• **RECORD SET**
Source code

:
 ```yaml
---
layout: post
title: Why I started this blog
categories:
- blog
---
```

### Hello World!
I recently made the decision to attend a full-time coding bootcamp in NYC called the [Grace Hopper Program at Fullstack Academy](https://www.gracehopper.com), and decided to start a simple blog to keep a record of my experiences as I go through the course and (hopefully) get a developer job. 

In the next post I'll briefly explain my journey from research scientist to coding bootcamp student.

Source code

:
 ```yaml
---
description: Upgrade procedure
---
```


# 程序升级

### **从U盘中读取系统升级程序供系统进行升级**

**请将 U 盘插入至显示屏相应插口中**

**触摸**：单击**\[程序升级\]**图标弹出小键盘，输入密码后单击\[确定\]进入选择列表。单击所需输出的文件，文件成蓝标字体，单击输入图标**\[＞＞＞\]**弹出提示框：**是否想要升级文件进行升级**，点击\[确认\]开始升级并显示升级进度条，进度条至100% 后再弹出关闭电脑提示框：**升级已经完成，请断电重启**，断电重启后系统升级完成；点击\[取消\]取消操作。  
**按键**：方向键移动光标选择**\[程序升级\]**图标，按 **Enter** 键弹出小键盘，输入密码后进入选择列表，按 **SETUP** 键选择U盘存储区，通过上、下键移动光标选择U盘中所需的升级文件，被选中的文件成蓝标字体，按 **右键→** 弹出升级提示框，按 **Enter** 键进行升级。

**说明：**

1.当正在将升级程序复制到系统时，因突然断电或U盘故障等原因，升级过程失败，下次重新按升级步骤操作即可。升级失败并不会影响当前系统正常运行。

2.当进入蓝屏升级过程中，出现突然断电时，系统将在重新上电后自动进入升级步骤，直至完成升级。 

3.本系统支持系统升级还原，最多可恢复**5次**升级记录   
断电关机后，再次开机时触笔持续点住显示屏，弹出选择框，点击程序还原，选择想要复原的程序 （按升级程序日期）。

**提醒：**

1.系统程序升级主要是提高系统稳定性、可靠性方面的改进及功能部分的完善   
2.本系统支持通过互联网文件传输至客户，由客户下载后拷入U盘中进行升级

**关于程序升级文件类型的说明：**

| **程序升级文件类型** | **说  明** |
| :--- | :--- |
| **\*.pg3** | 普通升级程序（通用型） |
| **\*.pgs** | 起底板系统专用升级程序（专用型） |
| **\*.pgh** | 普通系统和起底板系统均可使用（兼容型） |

• **TASK GOAL**
A full, exact copy of the entries is the required answer.

• **WRITTEN SOLUTION**
Source code

:
 ```yaml
---
layout: post
title: Why I started this blog
categories:
- blog
---
```

### Hello World!
I recently made the decision to attend a full-time coding bootcamp in NYC called the [Grace Hopper Program at Fullstack Academy](https://www.gracehopper.com), and decided to start a simple blog to keep a record of my experiences as I go through the course and (hopefully) get a developer job. 

In the next post I'll briefly explain my journey from research scientist to coding bootcamp student.

Source code

:
 ```yaml
---
description: Upgrade procedure
---
```


# 程序升级

### **从U盘中读取系统升级程序供系统进行升级**

**请将 U 盘插入至显示屏相应插口中**

**触摸**：单击**\[程序升级\]**图标弹出小键盘，输入密码后单击\[确定\]进入选择列表。单击所需输出的文件，文件成蓝标字体，单击输入图标**\[＞＞＞\]**弹出提示框：**是否想要升级文件进行升级**，点击\[确认\]开始升级并显示升级进度条，进度条至100% 后再弹出关闭电脑提示框：**升级已经完成，请断电重启**，断电重启后系统升级完成；点击\[取消\]取消操作。  
**按键**：方向键移动光标选择**\[程序升级\]**图标，按 **Enter** 键弹出小键盘，输入密码后进入选择列表，按 **SETUP** 键选择U盘存储区，通过上、下键移动光标选择U盘中所需的升级文件，被选中的文件成蓝标字体，按 **右键→** 弹出升级提示框，按 **Enter** 键进行升级。

**说明：**

1.当正在将升级程序复制到系统时，因突然断电或U盘故障等原因，升级过程失败，下次重新按升级步骤操作即可。升级失败并不会影响当前系统正常运行。

2.当进入蓝屏升级过程中，出现突然断电时，系统将在重新上电后自动进入升级步骤，直至完成升级。 

3.本系统支持系统升级还原，最多可恢复**5次**升级记录   
断电关机后，再次开机时触笔持续点住显示屏，弹出选择框，点击程序还原，选择想要复原的程序 （按升级程序日期）。

**提醒：**

1.系统程序升级主要是提高系统稳定性、可靠性方面的改进及功能部分的完善   
2.本系统支持通过互联网文件传输至客户，由客户下载后拷入U盘中进行升级

**关于程序升级文件类型的说明：**

| **程序升级文件类型** | **说  明** |
| :--- | :--- |
| **\*.pg3** | 普通升级程序（通用型） |
| **\*.pgs** | 起底板系统专用升级程序（专用型） |
| **\*.pgh** | 普通系统和起底板系统均可使用（兼容型） |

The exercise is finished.